• **Task description**: Look through the lines below and extract any with the word "distinguishes".
........
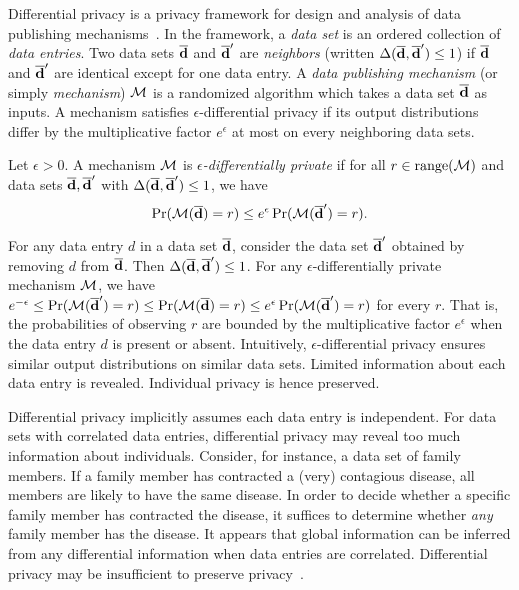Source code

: 
Differential privacy is a privacy framework for design and analysis of
data publishing mechanisms~\cite{D:06:DP,DR:14:AFDP}. In the
framework, a \emph{data set} is an 
ordered collection of \emph{data entries}. Two data sets $\overline{\mathbf{d}}$ and
$\overline{\mathbf{d}}'$ are \emph{neighbors} (written $\Delta (\overline{\mathbf{d}}, \overline{\mathbf{d}}') \leq 1$) if
$\overline{\mathbf{d}}$ and $\overline{\mathbf{d}}'$ are identical except for one data entry. A \emph{data
publishing mechanism} (or simply \emph{mechanism}) $\mathcal{M}$ is a
randomized algorithm which takes a data set $\overline{\mathbf{d}}$ as inputs. A
mechanism satisfies $\epsilon$-differential privacy if its output
distributions differ by the multiplicative factor $e^\epsilon$  at
most on
every neighboring data sets. 

\begin{definition}
  Let $\epsilon > 0$. A mechanism $\mathcal{M}$ is
  \emph{$\epsilon$-differentially private} if for all $r \in
  \textmd{range}(\mathcal{M})$ and data sets $\overline{\mathbf{d}}, \overline{\mathbf{d}}'$ with $\Delta (\overline{\mathbf{d}},
  \overline{\mathbf{d}}') \leq 1$, we have
  \[
    \Pr (\mathcal{M} (\overline{\mathbf{d}}) = r) \leq e^{\epsilon} \Pr (\mathcal{M} (\overline{\mathbf{d}}') = r).
  \]
\end{definition}

For any data entry $d$ in a data
set $\overline{\mathbf{d}}$, consider the data set $\overline{\mathbf{d}}'$ obtained by removing $d$ from
$\overline{\mathbf{d}}$. Then $\Delta (\overline{\mathbf{d}}, \overline{\mathbf{d}}') \leq 1$. For any
$\epsilon$-differentially private mechanism $\mathcal{M}$, we have
$e^{-\epsilon} \leq \Pr (\mathcal{M} (\overline{\mathbf{d}}') = r) \leq \Pr (\mathcal{M} (\overline{\mathbf{d}}) = r)
\leq e^{\epsilon} \Pr (\mathcal{M} (\overline{\mathbf{d}}') = r)$ for every $r$. That is, the
probabilities of observing $r$ are bounded by the multiplicative
factor $e^{\epsilon}$ when the data entry $d$ is present or absent. 
Intuitively, $\epsilon$-differential privacy ensures similar output
distributions on similar data sets. Limited information about each
data entry is revealed. Individual privacy is hence preserved.

Differential privacy implicitly assumes each data entry is
independent. For data sets with correlated data entries, differential
privacy may reveal too much information about individuals. Consider,
for instance, a data set of family members. If a family member has
contracted a (very) contagious disease, all members are likely to have
the same disease. In order to decide whether a specific family member
has contracted the disease, it suffices to determine whether
\emph{any} family member has the disease. It appears that global
information can be inferred from any differential information
when data entries are correlated. Differential privacy may be
insufficient to preserve privacy~\cite{KM:11:NFLDP}.

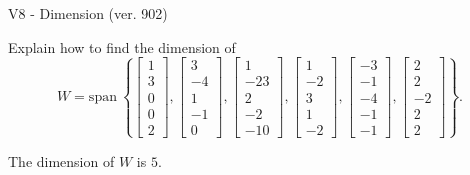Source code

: \begin{exercise}
  \begin{exerciseTitle}V8 - Dimension (ver. 902)\end{exerciseTitle}
  \begin{exerciseStatement}
    Explain how to find the dimension of 
\[W=\mathrm{span}\ \left\{\left[\begin{array}{r}
1 \\
3 \\
0 \\
0 \\
2
\end{array}\right] , \left[\begin{array}{r}
3 \\
-4 \\
1 \\
-1 \\
0
\end{array}\right] , \left[\begin{array}{r}
1 \\
-23 \\
2 \\
-2 \\
-10
\end{array}\right] , \left[\begin{array}{r}
1 \\
-2 \\
3 \\
1 \\
-2
\end{array}\right] , \left[\begin{array}{r}
-3 \\
-1 \\
-4 \\
-1 \\
-1
\end{array}\right] , \left[\begin{array}{r}
2 \\
2 \\
-2 \\
2 \\
2
\end{array}\right]\right\}.\]



  \end{exerciseStatement}
  \begin{exerciseAnswer}
   The dimension of \(W\) is  \(5\).
  


  \end{exerciseAnswer}
\end{exercise}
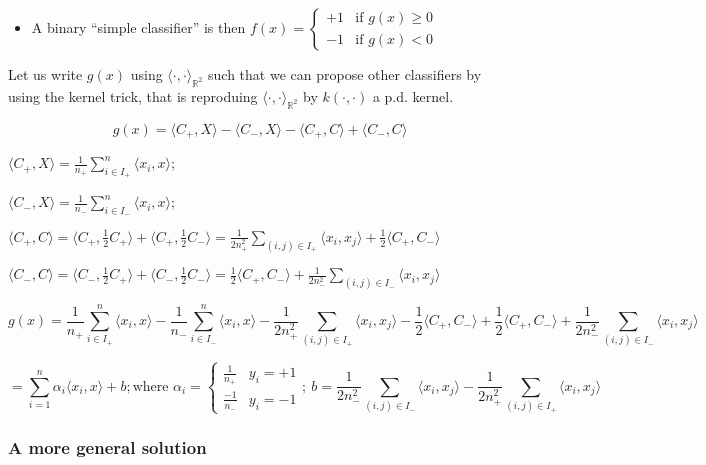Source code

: \documentclass[10pt,portrait]{article}
\providecommand{\tightlist}{%
  \setlength{\itemsep}{0pt}\setlength{\parskip}{0pt}}
\begin{document}
\begin{itemize}
\tightlist
\item
  A binary ``simple classifier'' is then
  \(f(x)=\begin{cases}+1&\text{if }g(x)\ge0\\-1&\text{if }g(x)<0\end{cases}\)
\end{itemize}

Let us write \(g(x)\) using
\(\langle \cdot,\cdot\rangle_{\mathbb{R}^2}\) such that we can propose
other classifiers by using the kernel trick, that is reproduing
\(\langle \cdot,\cdot\rangle_{\mathbb{R}^2}\) by \(k(\cdot,\cdot)\) a
p.d. kernel.

\[g(x)=\langle C_+,X\rangle -\langle C_-,X\rangle -\langle C_+,C\rangle +\langle C_-,C\rangle\]

\(\langle C_+,X\rangle =\frac1{n_{+}}\sum\limits_{i\in I_+}^n\langle x_i,x\rangle\);

\(\langle C_-,X\rangle =\frac1{n_{-}}\sum\limits_{i\in I_-}^n\langle x_i,x\rangle\);

\(\langle C_+,C\rangle =\langle C_+,\frac12C_+\rangle +\langle C_+,\frac12C_-\rangle =\frac1{2n_{+}^2}\sum\limits_{(i,j)\in I_{+}}\langle x_i,x_j\rangle +\frac12\langle C_+,C_-\rangle\)

\(\langle C_-,C\rangle =\langle C_-,\frac12C_+\rangle +\langle C_-,\frac12C_-\rangle =\frac12\langle C_+,C_-\rangle +\frac1{2n_{-}^2}\sum\limits_{(i,j)\in I_{-}}\langle x_i,x_j\rangle\)

\[g(x)=\frac1{n_{+}}\sum\limits_{i\in I_+}^n\langle x_i,x\rangle-\frac1{n_{-}}\sum\limits_{i\in I_-}^n\langle x_i,x\rangle -\frac1{2n_{+}^2}\sum\limits_{(i,j)\in I_{+}}\langle x_i,x_j\rangle-\frac12\langle C_+,C_-\rangle +\frac12\langle C_+,C_-\rangle +\frac1{2n_{-}^2}\sum\limits_{(i,j)\in I_{-}}\langle x_i,x_j\rangle\]

\[=\sum_{i=1}^n\alpha_i\langle x_i,x\rangle +b;
\text{where } \alpha_i=\begin{cases}\frac1{n_{+}}&y_i=+1\\\frac{-1}{n_{-}}&y_i=-1\end{cases};\ b=\frac1{2n_{-}^2}\sum\limits_{(i,j)\in I_{-}}\langle x_i,x_j\rangle -\frac1{2n_{+}^2}\sum\limits_{(i,j)\in I_{+}}\langle x_i,x_j\rangle\]

\hypertarget{a-more-general-solution}{%
\subsubsection{A more general solution}\label{a-more-general-solution}}
\end{document}
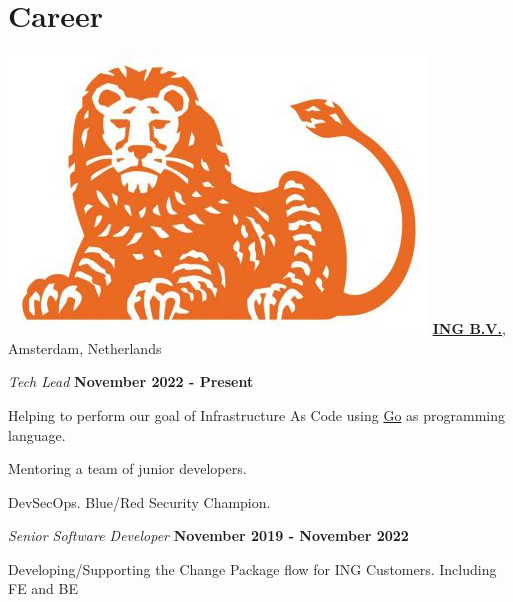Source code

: \section{Career}
%
\includegraphics[scale=0.1]{companies/ing} \href{https://www.ing.nl/}{\textbf{ING B.V.}},
Amsterdam, Netherlands
\begin{outerlist}
        \item[] \textit{Tech Lead}
        \hfill \textbf{November 2022 - Present}

        \begin{innerlist}
                \item Helping to perform our goal of Infrastructure As Code using \href{https://go.dev/}{Go} as programming language.
                \item Mentoring a team of junior developers.
                \item DevSecOps. Blue/Red Security Champion.

        \end{innerlist}

\end{outerlist}
\begin{outerlist}
        \item[] \textit{Senior Software Developer}
        \hfill \textbf{November 2019 - November 2022}

        \begin{innerlist}
                \item Developing/Supporting the Change Package flow for ING Customers.
                Including FE and BE

        \end{innerlist}

\end{outerlist}


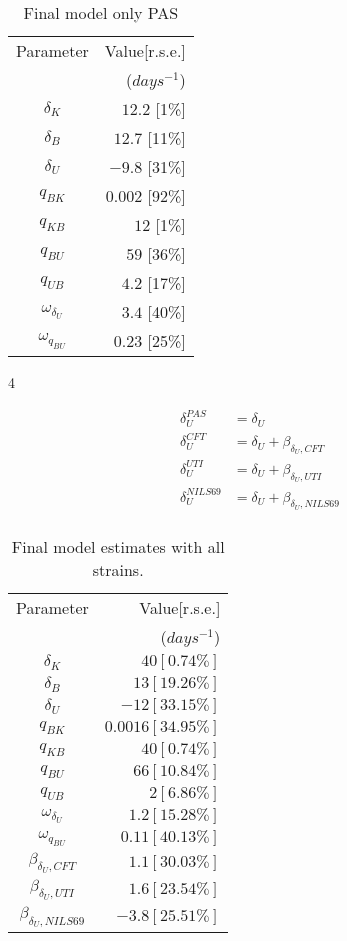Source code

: \begin{table}
	\begin{tabular}{|c|r|}
		\hline
		Parameter & Value[r.s.e.]\\ 
		 & ($days^{-1}$) \\ \hline
		$\delta_{K}$ & $12.2$ [1\%] \\
		$\delta_{B}$ & $12.7$ [11\%] \\
		$\delta_{U}$ & $-9.8$ [31\%] \\
		$q_{BK}$ & $0.002$ [92\%] \\
		$q_{KB}$ & $12$ [1\%] \\
		$q_{BU}$ & $59$ [36\%] \\
		$q_{UB}$ & $4.2$ [17\%] \\ \hline
		$\omega_{\delta_{U}}$ & $3.4$ [40\%]\\
		$\omega_{q_{BU}}$ & $0.23$ [25\%]\\
		\hline
	\end{tabular}
	\caption{Final model only PAS}
\end{table}


4

\begin{align}
	\delta_{U}^{PAS} &= \delta_{U} \\
	\delta_{U}^{CFT} &= \delta_{U} + \beta_{\delta_{U}, CFT} \\
	\delta_{U}^{UTI} &= \delta_{U} + \beta_{\delta_{U}, UTI} \\
	\delta_{U}^{NILS69} &= \delta_{U} + \beta_{\delta_{U}, NILS69} \\
\end{align}

\begin{table}
	\begin{tabular}{|c|r|}
		\hline
		Parameter & Value[r.s.e.] \\ 
		 & ($days^{-1}$) \\ \hline
		$\delta_{K}$ & $40[0.74\%]$ \\
		$\delta_{B}$ & $13[19.26\%]$ \\
		$\delta_{U}$ & $-12[33.15\%]$ \\
		$q_{BK}$ & $ 0.0016[34.95\%]$ \\
		$q_{KB}$ & $40[0.74\%]$ \\
		$q_{BU}$ & $66[10.84\%]$ \\
		$q_{UB}$ & $2[6.86\%]$ \\ \hline
		$\omega_{\delta_{U}}$ & $1.2[15.28\%]$ \\
		$\omega_{q_{BU}}$ & $0.11[40.13\%]$ \\
		\hline
		$\beta_{\delta_{U}, CFT}$ & $1.1 [30.03\%]$ \\
		$\beta_{\delta_{U}, UTI}$ & $1.6 [23.54\%]$ \\
		$\beta_{\delta_{U}, NILS69}$ & $-3.8 [25.51\%]$ \\
		\hline
	\end{tabular}
	\caption{Final model estimates with all strains.}
\end{table}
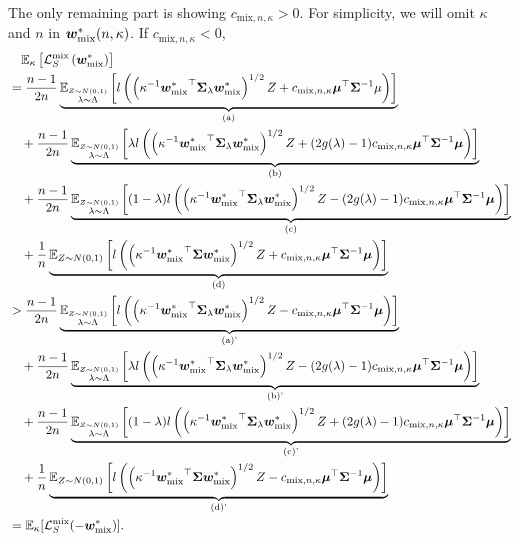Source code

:  The only remaining part is showing $c_{\mathrm{mix},n,\kappa}>0$. For simplicity, we will omit $\kappa$ and $n$ in ${\bm{w}}^*_\mathrm{mix}(n,\kappa)$. If $c_{\mathrm{mix}, n, \kappa}<0$, 
\begin{align*}
    &\quad \mathbb{E}_\kappa \left[\mathcal{L}_S^\mathrm{mix}\left({\bm{w}}_{\mathrm{mix}}^*\right)\right]\\
    &= \frac{n-1}{2n} \underbrace{\mathbb{E}_{\overset{Z \sim N(0,1)}{\lambda \sim \Lambda} } \left[l\left( \left (\kappa^{-1} {{\bm{w}}_{\mathrm{mix}}^*}^\top {\bm{\Sigma}}_\lambda {\bm{w}}_{\mathrm{mix}}^* \right)^{1/2}  Z + c_{\mathrm{mix},n,\kappa} {\bm{\mu}}^\top {\bm{\Sigma}}^{-1} \mu \right)\right] }_\text{(a)}\\
    &\quad+ \frac{n-1}{2n} \underbrace{\mathbb{E}_{\overset{Z \sim N(0,1)}{\lambda \sim \Lambda} }\left[\lambda l\left( \left(\kappa^{-1} {{\bm{w}}_{\mathrm{mix}}^*}^\top {\bm{\Sigma}}_\lambda {\bm{w}}_{\mathrm{mix}}^*\right)^{1/2} Z + (2g(\lambda)-1) c_{\mathrm{mix},n,\kappa} {\bm{\mu}}^\top {\bm{\Sigma}}^{-1} {\bm{\mu}}\right)\right]}_\text{(b)} \\
    &\quad+ \frac{n-1}{2n} \underbrace{\mathbb{E}_{\overset{Z \sim N(0,1)}{\lambda \sim \Lambda} }\left[(1-\lambda) l\left( \left(\kappa^{-1} {{\bm{w}}_{\mathrm{mix}}^*}^\top {\bm{\Sigma}}_\lambda {\bm{w}}_{\mathrm{mix}}^*\right)^{1/2} Z -(2g(\lambda)-1) c_{\mathrm{mix}, n, \kappa} {\bm{\mu}}^\top {\bm{\Sigma}}^{-1} {\bm{\mu}}\right)\right]}_\text{(c)} \\
    &\quad+ \frac{1}{n} \underbrace{\mathbb{E}_{Z \sim N(0,1) }\left[ l\left( \left(\kappa^{-1} {{\bm{w}}_{\mathrm{mix}}^*}^\top {\bm{\Sigma}} {\bm{w}}_{\mathrm{mix}}^*\right)^{1/2} Z + c_{\mathrm{mix}, n, \kappa} {\bm{\mu}}^\top {\bm{\Sigma}}^{-1} {\bm{\mu}} \right) \right]}_\text{(d)}\\
    &> \frac{n-1}{2n} \underbrace{\mathbb{E}_{\overset{Z \sim N(0,1)}{\lambda \sim \Lambda} } \left[l\left( \left (\kappa^{-1} {{\bm{w}}_{\mathrm{mix}}^*}^\top {\bm{\Sigma}}_\lambda {\bm{w}}_{\mathrm{mix}}^* \right)^{1/2}  Z - c_{\mathrm{mix},n,\kappa} {\bm{\mu}}^\top {\bm{\Sigma}}^{-1} {\bm{\mu}} \right)\right]}_\text{(a)'} \\
    &\quad+ \frac{n-1}{2n} \underbrace{\mathbb{E}_{\overset{Z \sim N(0,1)}{\lambda \sim \Lambda} }\left[\lambda l\left( \left(\kappa^{-1} {{\bm{w}}_{\mathrm{mix}}^*}^\top {\bm{\Sigma}}_\lambda {\bm{w}}_{\mathrm{mix}}^*\right)^{1/2} Z - (2g(\lambda)-1) c_{\mathrm{mix},n,\kappa} {\bm{\mu}}^\top {\bm{\Sigma}}^{-1} {\bm{\mu}}\right)\right]}_\text{(b)'} \\
    &\quad+ \frac{n-1}{2n} \underbrace{\mathbb{E}_{\overset{Z \sim N(0,1)}{\lambda \sim \Lambda} }\left[(1-\lambda) l\left(\left(\kappa^{-1} {{\bm{w}}_{\mathrm{mix}}^*}^\top {\bm{\Sigma}}_\lambda {\bm{w}}_{\mathrm{mix}}^* \right)^{1/2} Z +(2g(\lambda)-1) c_{\mathrm{mix}, n, \kappa} {\bm{\mu}}^\top {\bm{\Sigma}}^{-1} {\bm{\mu}}\right)\right]}_\text{(c)'} \\
    &\quad+ \frac{1}{n} \underbrace{\mathbb{E}_{Z \sim N(0,1) }\left[ l\left( \left(\kappa^{-1} {{\bm{w}}_{\mathrm{mix}}^*}^\top {\bm{\Sigma}} {\bm{w}}_{\mathrm{mix}}^*\right)^{1/2} Z - c_{\mathrm{mix}, n, \kappa} {\bm{\mu}}^\top {\bm{\Sigma}}^{-1} {\bm{\mu}} \right) \right]}_\text{(d)'}\\
    &= \mathbb{E}_\kappa[\mathcal{L}_S^\mathrm{mix}(-{\bm{w}}_{\mathrm{mix}}^*)].
\end{align*}
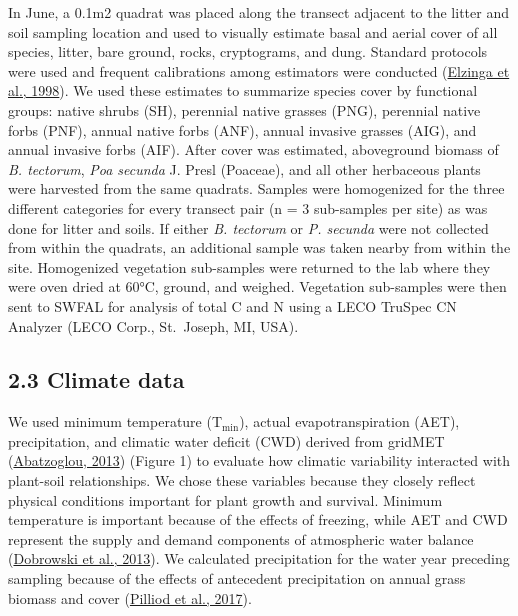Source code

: \documentclass[
  11pt,
  a4paper,
]{article}
\begin{document}
In June, a 0.1m2 quadrat was placed along the transect adjacent to the litter and soil sampling location and used to visually estimate basal and aerial cover of all species, litter, bare ground, rocks, cryptograms, and dung. Standard protocols were used and frequent calibrations among estimators were conducted (\protect\hyperlink{ref-Elzinga1998}{Elzinga et al., 1998}). We used these estimates to summarize species cover by functional groups: native shrubs (SH), perennial native grasses (PNG), perennial native forbs (PNF), annual native forbs (ANF), annual invasive grasses (AIG), and annual invasive forbs (AIF). After cover was estimated, aboveground biomass of \emph{B. tectorum}, \emph{Poa secunda} J. Presl (Poaceae), and all other herbaceous plants were harvested from the same quadrats. Samples were homogenized for the three different categories for every transect pair (n = 3 sub-samples per site) as was done for litter and soils. If either \emph{B. tectorum} or \emph{P. secunda} were not collected from within the quadrats, an additional sample was taken nearby from within the site. Homogenized vegetation sub-samples were returned to the lab where they were oven dried at 60°C, ground, and weighed. Vegetation sub-samples were then sent to SWFAL for analysis of total C and N using a LECO TruSpec CN Analyzer (LECO Corp., St.~Joseph, MI, USA).

\hypertarget{climate-data}{%
\subsection{2.3 Climate data}\label{climate-data}}

We used minimum temperature (T\(_\text{min}\)), actual evapotranspiration (AET), precipitation, and climatic water deficit (CWD) derived from gridMET (\protect\hyperlink{ref-Abatzoglou2013}{Abatzoglou, 2013}) (Figure 1) to evaluate how climatic variability interacted with plant-soil relationships. We chose these variables because they closely reflect physical conditions important for plant growth and survival. Minimum temperature is important because of the effects of freezing, while AET and CWD represent the supply and demand components of atmospheric water balance (\protect\hyperlink{ref-Dobrowski2013}{Dobrowski et al., 2013}). We calculated precipitation for the water year preceding sampling because of the effects of antecedent precipitation on annual grass biomass and cover (\protect\hyperlink{ref-Pilliod2017}{Pilliod et al., 2017}).
\end{document}
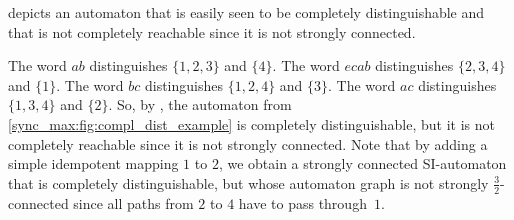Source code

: \begin{example} \label{sync_max:ex:compl-dist-non-cr2}
	depicts an automaton that is easily seen
	to be completely distinguishable
	and that is not completely reachable
	since it is not strongly connected.
\end{example}

\begin{example} \label{syncmax:ex:compl-dist-not-SCC}
	The word $ab$ distinguishes $\{1,2,3\}$ and $\{4\}$.
	The word $ecab$ distinguishes $\{2,3,4\}$ and $\{1\}$.
	The word $bc$ distinguishes $\{1,2,4\}$ and $\{3\}$.
	The word $ac$ distinguishes $\{1,3,4\}$ and $\{2\}$.
	So, by ,
	the automaton from \cref{sync_max:fig:compl_dist_example} is completely distinguishable,
	but it is not completely reachable since it is not strongly connected.
	Note that by adding a simple idempotent mapping $1$ to $2$, we obtain
	a strongly connected SI-automaton that is completely distinguishable,
	but whose automaton graph is not strongly $\frac{3}{2}$-connected
	since all paths from $2$ to $4$ have to pass through~$1$.
\end{example}

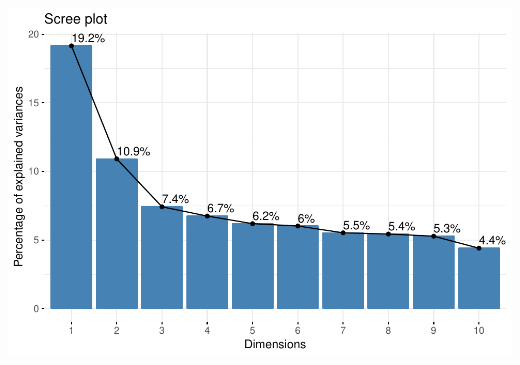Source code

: \documentclass[]{article}
\begin{document}
\includegraphics{1_a_Simple_RMarkdown_PDF_files/figure-latex/visualize_ca_scree-1.pdf}
\end{document}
........
• **Task result**:
	The word $ab$ distinguishes $\{1,2,3\}$ and $\{4\}$.
	The word $ecab$ distinguishes $\{2,3,4\}$ and $\{1\}$.
	The word $bc$ distinguishes $\{1,2,4\}$ and $\{3\}$.
	The word $ac$ distinguishes $\{1,3,4\}$ and $\{2\}$.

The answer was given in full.